Also DQ’d was the factory No. 68 Chip Ganassi Racing entry of Joey Hand, Dirk Mueller and Sebastien Bourdais, which initially finished fourth in the GTE-Pro class.

Both entries were found in violation of fuel capacity regulations, with the No. 85 entry also failing to meet the minimum refueling time during pit stops.

The refueling system on the No. 85 entry, driven by Ben Keating, Jeroen Bleekemolen and Felipe Fraga, measured a time of 44.4 seconds during a stop, just shy of the minimum required time of 45 seconds.

As a result, the team was initially issued a 55.2-second post-race penalty by officials, which elevated the No. 56 Team Project 1 Porsche 911 RSR of Joerg Bergmeister, Patrick Lindsey, and Egidio Perfetti to the class win.

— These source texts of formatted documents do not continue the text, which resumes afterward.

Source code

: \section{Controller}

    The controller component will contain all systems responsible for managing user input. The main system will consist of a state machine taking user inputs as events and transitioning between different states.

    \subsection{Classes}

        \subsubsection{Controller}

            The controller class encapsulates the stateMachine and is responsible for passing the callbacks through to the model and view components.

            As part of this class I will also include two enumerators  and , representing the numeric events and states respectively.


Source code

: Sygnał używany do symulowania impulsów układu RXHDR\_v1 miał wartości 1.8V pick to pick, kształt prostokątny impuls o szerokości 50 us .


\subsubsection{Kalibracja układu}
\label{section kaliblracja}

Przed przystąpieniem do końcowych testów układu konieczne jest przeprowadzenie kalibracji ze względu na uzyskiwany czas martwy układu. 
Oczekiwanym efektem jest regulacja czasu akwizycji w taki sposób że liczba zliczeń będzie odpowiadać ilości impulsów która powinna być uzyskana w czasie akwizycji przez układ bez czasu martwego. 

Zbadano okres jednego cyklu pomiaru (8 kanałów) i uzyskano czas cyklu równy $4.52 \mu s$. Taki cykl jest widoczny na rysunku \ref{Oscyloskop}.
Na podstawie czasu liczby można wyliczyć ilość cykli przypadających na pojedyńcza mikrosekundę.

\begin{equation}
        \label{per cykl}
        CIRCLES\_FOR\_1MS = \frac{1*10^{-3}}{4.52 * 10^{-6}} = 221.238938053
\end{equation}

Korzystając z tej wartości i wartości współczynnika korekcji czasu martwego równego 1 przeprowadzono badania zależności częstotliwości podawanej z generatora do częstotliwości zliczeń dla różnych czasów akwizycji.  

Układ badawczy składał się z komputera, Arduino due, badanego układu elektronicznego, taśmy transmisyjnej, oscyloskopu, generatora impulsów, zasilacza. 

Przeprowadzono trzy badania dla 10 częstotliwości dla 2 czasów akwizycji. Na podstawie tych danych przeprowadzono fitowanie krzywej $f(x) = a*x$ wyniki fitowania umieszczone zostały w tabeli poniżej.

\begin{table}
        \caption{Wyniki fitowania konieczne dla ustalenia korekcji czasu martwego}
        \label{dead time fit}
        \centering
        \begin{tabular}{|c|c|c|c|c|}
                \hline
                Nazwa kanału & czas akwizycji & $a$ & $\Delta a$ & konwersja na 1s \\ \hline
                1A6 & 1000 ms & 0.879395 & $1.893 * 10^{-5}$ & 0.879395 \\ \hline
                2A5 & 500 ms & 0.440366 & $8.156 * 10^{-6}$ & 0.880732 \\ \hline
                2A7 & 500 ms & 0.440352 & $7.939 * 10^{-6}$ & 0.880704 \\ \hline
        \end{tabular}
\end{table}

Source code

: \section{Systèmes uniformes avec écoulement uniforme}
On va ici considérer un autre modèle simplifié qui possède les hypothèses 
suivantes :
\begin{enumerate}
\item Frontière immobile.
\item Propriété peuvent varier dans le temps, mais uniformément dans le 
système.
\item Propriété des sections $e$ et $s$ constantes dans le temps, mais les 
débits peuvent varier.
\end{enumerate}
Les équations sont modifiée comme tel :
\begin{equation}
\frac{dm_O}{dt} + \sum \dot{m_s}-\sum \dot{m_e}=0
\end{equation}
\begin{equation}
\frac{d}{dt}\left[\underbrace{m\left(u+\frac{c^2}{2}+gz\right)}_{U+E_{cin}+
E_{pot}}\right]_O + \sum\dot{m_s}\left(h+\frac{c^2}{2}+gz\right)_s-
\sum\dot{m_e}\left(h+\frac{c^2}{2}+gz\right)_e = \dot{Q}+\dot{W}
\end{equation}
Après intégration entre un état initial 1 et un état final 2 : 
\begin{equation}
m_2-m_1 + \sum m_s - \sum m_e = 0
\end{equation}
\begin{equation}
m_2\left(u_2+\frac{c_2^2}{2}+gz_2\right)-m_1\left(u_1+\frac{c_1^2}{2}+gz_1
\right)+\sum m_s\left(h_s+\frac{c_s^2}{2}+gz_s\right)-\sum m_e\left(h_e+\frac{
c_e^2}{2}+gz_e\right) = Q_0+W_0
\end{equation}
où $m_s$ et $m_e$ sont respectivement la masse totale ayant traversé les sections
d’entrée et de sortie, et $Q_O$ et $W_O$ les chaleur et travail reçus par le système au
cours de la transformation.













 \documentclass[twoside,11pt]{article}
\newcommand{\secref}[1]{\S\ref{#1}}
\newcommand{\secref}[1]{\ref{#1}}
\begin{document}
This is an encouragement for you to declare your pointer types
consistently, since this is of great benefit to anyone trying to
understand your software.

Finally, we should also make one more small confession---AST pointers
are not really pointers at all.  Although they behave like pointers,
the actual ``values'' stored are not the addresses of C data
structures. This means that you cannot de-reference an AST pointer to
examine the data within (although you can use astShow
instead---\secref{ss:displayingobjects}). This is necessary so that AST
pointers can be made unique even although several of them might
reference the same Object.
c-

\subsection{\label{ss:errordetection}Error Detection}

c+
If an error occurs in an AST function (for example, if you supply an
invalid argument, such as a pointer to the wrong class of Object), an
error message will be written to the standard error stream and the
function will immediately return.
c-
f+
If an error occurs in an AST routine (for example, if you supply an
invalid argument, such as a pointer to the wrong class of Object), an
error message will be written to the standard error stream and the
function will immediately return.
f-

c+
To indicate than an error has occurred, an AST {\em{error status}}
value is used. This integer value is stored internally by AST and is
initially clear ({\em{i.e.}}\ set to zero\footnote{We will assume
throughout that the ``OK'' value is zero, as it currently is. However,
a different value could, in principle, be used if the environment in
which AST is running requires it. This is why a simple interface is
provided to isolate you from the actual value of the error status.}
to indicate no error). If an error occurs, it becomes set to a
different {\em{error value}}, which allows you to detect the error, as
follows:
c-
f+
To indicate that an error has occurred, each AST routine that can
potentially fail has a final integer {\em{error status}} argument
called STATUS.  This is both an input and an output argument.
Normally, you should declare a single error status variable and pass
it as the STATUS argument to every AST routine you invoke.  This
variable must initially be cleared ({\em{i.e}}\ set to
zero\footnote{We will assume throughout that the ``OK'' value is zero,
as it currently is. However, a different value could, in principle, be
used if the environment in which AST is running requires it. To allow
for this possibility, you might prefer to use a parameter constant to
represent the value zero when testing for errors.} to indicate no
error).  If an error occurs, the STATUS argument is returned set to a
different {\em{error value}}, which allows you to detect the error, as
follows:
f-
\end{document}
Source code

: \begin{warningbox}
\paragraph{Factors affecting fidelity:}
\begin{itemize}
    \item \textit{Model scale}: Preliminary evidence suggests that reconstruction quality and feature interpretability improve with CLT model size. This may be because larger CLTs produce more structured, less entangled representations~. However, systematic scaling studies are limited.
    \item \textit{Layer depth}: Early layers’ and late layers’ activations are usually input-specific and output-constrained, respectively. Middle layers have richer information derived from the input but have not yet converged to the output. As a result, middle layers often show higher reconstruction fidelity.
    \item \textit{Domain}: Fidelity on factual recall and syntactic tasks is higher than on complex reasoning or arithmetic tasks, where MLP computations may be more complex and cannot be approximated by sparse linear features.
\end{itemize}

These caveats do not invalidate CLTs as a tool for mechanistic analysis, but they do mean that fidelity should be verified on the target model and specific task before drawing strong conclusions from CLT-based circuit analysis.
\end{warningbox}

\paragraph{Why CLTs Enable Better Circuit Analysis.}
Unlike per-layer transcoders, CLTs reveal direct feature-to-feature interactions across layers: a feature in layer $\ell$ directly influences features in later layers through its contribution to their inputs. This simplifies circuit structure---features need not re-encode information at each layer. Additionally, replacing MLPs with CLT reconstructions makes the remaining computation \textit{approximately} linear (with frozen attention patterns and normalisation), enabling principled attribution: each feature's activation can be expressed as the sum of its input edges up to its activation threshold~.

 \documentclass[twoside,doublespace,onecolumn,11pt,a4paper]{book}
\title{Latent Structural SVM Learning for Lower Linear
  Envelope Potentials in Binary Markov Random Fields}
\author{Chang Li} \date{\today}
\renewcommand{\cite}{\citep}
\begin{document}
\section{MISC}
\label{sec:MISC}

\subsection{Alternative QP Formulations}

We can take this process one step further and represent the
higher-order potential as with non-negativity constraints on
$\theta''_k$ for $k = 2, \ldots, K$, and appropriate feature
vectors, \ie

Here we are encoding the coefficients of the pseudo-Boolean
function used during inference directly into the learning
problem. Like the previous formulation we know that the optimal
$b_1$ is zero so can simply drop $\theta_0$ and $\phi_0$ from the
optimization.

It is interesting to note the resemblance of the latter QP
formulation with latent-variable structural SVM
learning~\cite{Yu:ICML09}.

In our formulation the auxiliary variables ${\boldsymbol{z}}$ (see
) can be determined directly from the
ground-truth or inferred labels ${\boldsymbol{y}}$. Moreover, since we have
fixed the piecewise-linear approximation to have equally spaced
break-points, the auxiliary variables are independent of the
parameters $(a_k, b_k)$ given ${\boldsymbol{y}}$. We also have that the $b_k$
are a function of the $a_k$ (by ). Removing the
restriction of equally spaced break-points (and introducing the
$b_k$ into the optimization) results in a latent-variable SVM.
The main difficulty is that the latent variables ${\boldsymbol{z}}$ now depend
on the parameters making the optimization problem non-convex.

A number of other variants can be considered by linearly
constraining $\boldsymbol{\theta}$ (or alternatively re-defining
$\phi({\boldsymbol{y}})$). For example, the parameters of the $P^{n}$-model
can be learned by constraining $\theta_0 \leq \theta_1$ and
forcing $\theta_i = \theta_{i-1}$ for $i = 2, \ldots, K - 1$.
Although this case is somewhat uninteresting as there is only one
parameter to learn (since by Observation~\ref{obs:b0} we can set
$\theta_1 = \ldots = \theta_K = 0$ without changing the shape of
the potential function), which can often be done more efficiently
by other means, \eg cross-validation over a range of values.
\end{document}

The time penalty was calculated by the difference in the refueling time (0.6 seconds) multiplied by the amount of pit stops made by the team (23), then multiplied by four.

The No. 85 entry was set to finish second in class, but then received an outright DQ after its fuel capacity was also revealed to be 0.1 liters above the maximum permitted capacity of 96 liters.

As for Ganassi’s No. 68 entry, it was found to have a fuel capacity of 97.83 liters, which is above the maximum allowed capacity of 97 liters for the GTE-Pro Fords.

The No. 67 Ford of Andy Priaulx, Harry Tincknell, and Jonathan Bomarito subsequently moves up to fourth, and the No. 69 Ford of Scott Dixon, Ryan Briscoe and Richard Westbrook moves up to fifth.